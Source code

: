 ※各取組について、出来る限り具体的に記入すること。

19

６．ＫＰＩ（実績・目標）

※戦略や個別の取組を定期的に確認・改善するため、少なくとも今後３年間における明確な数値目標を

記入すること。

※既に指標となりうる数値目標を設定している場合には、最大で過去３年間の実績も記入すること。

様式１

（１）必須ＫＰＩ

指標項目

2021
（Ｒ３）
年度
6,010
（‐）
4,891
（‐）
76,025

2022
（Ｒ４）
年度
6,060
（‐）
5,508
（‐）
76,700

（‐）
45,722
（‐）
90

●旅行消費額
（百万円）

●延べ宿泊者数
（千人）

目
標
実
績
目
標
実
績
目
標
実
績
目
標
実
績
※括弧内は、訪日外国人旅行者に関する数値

•••

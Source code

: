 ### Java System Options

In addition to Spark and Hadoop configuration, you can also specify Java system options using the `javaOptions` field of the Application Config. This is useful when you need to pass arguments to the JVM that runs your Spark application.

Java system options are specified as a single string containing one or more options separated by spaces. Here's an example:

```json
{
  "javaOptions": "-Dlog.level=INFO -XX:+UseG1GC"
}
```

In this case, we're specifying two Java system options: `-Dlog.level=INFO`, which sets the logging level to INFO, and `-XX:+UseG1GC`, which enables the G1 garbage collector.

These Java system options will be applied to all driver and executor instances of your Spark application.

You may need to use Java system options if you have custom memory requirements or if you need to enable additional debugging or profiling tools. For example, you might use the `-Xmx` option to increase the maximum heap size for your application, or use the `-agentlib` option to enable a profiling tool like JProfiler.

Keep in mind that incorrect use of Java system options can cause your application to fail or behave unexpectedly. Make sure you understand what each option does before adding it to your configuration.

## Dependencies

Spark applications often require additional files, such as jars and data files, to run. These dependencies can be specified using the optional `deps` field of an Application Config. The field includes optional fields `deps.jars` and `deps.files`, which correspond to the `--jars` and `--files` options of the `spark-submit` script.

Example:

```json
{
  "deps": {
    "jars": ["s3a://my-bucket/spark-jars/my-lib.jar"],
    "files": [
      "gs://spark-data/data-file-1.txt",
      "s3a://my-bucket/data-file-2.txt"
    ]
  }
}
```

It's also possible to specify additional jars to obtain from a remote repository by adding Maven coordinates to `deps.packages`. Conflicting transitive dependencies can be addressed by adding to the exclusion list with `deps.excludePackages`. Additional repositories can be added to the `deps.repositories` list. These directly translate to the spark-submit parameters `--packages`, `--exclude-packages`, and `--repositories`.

•••

INSTRUCTIONS TO FOLLOW: For the string "files", give the number of lines in the data that contain it, and only that number.

RESULT BELOW: 2